We chose this approach to ensure data consistency, as replication at the DB level guarantees higher levels of data correctness than replicating writes at the application level. App-level replication makes db state diverge and makes it harder to guarantee and verify data integrity. The size of – and traffic on – our DBs have also increased massively since the previous upgrades, making replication at the app-level more challenging and risky than before.

Since this is a complex (44 steps) and dangerous operation, over two months were spent by the team preparing for the migration and performing tests and many dry-runs. After testing, we concluded that we would end up with less than 10s of full and 1-2 minutes of partial downtime. During that short window of time, requests that write to the database would fail (reads unaffected). With SDK retries this should be almost unnoticeable.

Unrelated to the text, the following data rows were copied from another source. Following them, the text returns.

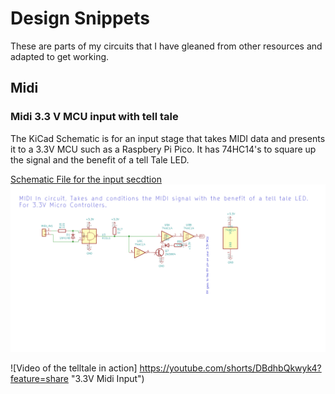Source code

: # Design Snippets
These are parts of my circuits that I have gleaned from other resources and adapted to get working.

## Midi 
### Midi 3.3 V MCU input with tell tale 

The KiCad Schematic is for an input stage that takes MIDI data and presents it to a 3.3V MCU such as a Raspbery Pi Pico. It has 74HC14's to square up the signal and the benefit of a tell Tale LED. 

[Schematic File for the input secdtion](https://github.com/twinturbo/DesignSnippets/blob/master/Midi-Input/Midi%20Input%20with%20LED%20on%203.3V%20MCU/Midi%203.3V%20Input/Midi%203.3V%20Input.sch "Kicad Schematic")
![Picture of Circuit](https://github.com/twinturbo/DesignSnippets/blob/master/Docs/Midi3.3V.png "3.3V Midi Input")

![Video of the telltale in action] https://youtube.com/shorts/DBdhbQkwyk4?feature=share "3.3V Midi Input")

During the 1-2 minute transition of traffic from old to new clusters, users might read data from the old cluster while some write is performed on the new, leading to small inconsistencies. We tuned our cache to use small TTLs so no inconsistencies were persisted on cache after the transition.

Impact

Dashboard

The RevenueCat dashboard was inaccessible from 9:39 UTC till about 13:07 UTC. Around ~11:30 UTC about half of the requests were going through, ramping up to 100% at 13:07 UTC.

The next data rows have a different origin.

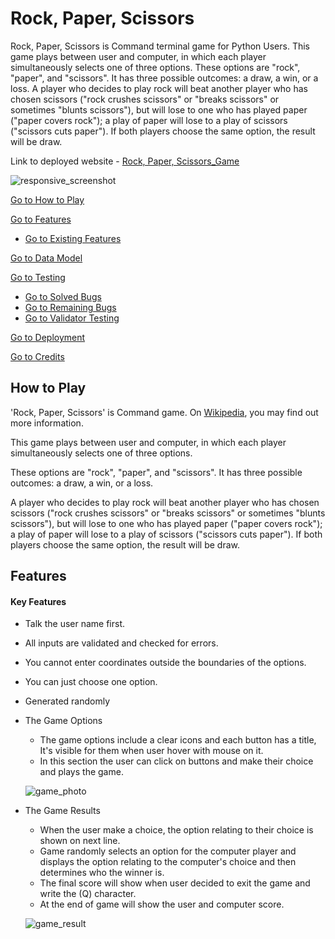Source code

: # Rock, Paper, Scissors

Rock, Paper, Scissors is  Command terminal game for Python Users.
This game plays between user and computer, in which each player simultaneously selects one of three options. These options are "rock", "paper", and "scissors". It has three possible outcomes: a draw, a win, or a loss. A player who decides to play rock will beat another player who has chosen scissors ("rock crushes scissors" or "breaks scissors" or sometimes "blunts scissors"), but will lose to one who has played paper ("paper covers rock"); a play of paper will lose to a play of scissors ("scissors cuts paper"). If both players choose the same option, the result will be draw.

Link to deployed website - [Rock, Paper, Scissors_Game]()

![responsive_screenshot](/picture/screenshot.png)

[Go to How to Play](#how-to-play)

[Go to Features](#features)
  - [Go to Existing Features](#existing-features)

[Go to Data Model](#data-model)

[Go to Testing](#testing)
  - [Go to Solved Bugs](#solved-bugs)
  - [Go to Remaining Bugs](#remaining-bugs)
  - [Go to Validator Testing](#validator-testing)

[Go to Deployment](#deployment)

[Go to Credits](#credits)

## How to Play

'Rock, Paper, Scissors' is Command game. On [Wikipedia](https://en.wikipedia.org/wiki/Rock_paper_scissors), you may find out more information.

This game plays between user and computer, in which each player simultaneously selects one of three options. 

These options are "rock", "paper", and "scissors". It has three possible outcomes: a draw, a win, or a loss.

 A player who decides to play rock will beat another player who has chosen scissors ("rock crushes scissors" or "breaks scissors" or sometimes "blunts scissors"), but will lose to one who has played paper ("paper covers rock"); a play of paper will lose to a play of scissors ("scissors cuts paper"). If both players choose the same option, the result will be draw.


## Features

#### __Key Features__

  - Talk the user name first.
  - All inputs are validated and checked for errors.
  - You cannot enter coordinates outside the boundaries of the options.
  - You can just choose one option.
  - Generated randomly


- The Game Options

  - The game options include a clear icons and each button has a title, It's visible for them when user hover with mouse on it.
  - In this section the user can click on buttons and make their choice and plays the game.

  ![game_photo]()

- The Game Results

  - When the user make a choice, the option relating to their choice is shown on next line.
  - Game randomly selects an option for the computer player and displays the option relating to the computer's choice and then determines who the winner is.
  - The final score will show when user decided to exit the game and write the (Q) character.
  - At the end of game will show the user and computer score.

  ![game_result]()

Apps Using the RevenueCat SDK

The endpoints used by the RevenueCat SDK were experiencing issues from 9:39 UTC till about 13:07 UTC. Around ~11:30 UTC about half of the requests were going through, ramping up to 100% at 13:07 UTC.

Existing Customers

For the vast majority of existing customers in apps using RevenueCat, entitlements would still remain unlocked as this data is cached in the app. Even when a request fails, the cache is used (to account for things like outages and airplane mode).

For customers that had an expired entitlement (for example, your billing cycle might end a week ago and you haven’t opened the app since then) they would have lost access during the outage period.

New Customers

For new customers attempting to purchase subscriptions, the purchase from Apple/Google/Amazon/Stripe would succeed, but their entitlements would not unlock properly or required several attemps. The SDK would persist the receipt data and retry to send it each time the app is foregrounded. If the app was closed the next time it is loaded it resends the receipt and unlock the entitlements. No specific user actions are required to reconcile purchases done during the time.

Integrations

Integration event dispatching was not stopped in the original switch over to PG14. This meant for a brief period of a few minutes while PG 10 was in read only, the dispatcher job would dispatch integration events, but would fail to update the events table. This was caught a few minutes into the switchover and the dispatcher was manually stopped.

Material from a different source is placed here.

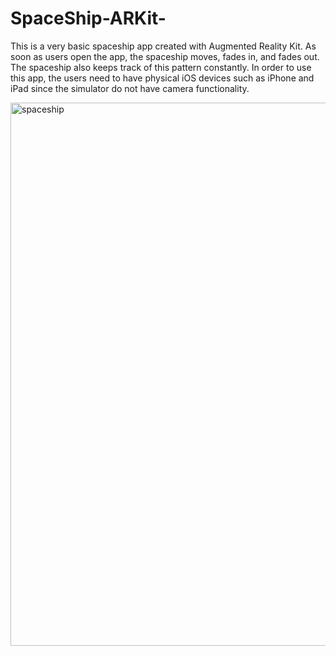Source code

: # SpaceShip-ARKit-
This is a very basic spaceship app created with Augmented Reality Kit. As soon as users open the app, the spaceship moves, fades in, and fades out. The spaceship also keeps track of this pattern constantly. In order to use this app, the users need to have physical iOS devices such as iPhone and iPad since the simulator do not have camera functionality.

<img width="869" alt="spaceship" src="https://user-images.githubusercontent.com/92036779/189707427-95eca3d3-1b61-40a5-8055-02d2459a7771.png">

This resulted in events still being dispatched, but failing to update their status in the database.

For the webhooks that were dispatched but not recorded in our database we replayed out of abundance of caution, since some failures to deliver might not have been written to our DBs for redelivery.

Other integrations have not been replayed. These integration events (including webhooks) were likely delivered, but weren’t recorded on our end. For a lot of these integrations, there’s a risk that replaying them could lead to damage or inconvenience (for example, sending Slack messages for old purchases that already have slack messages, etc).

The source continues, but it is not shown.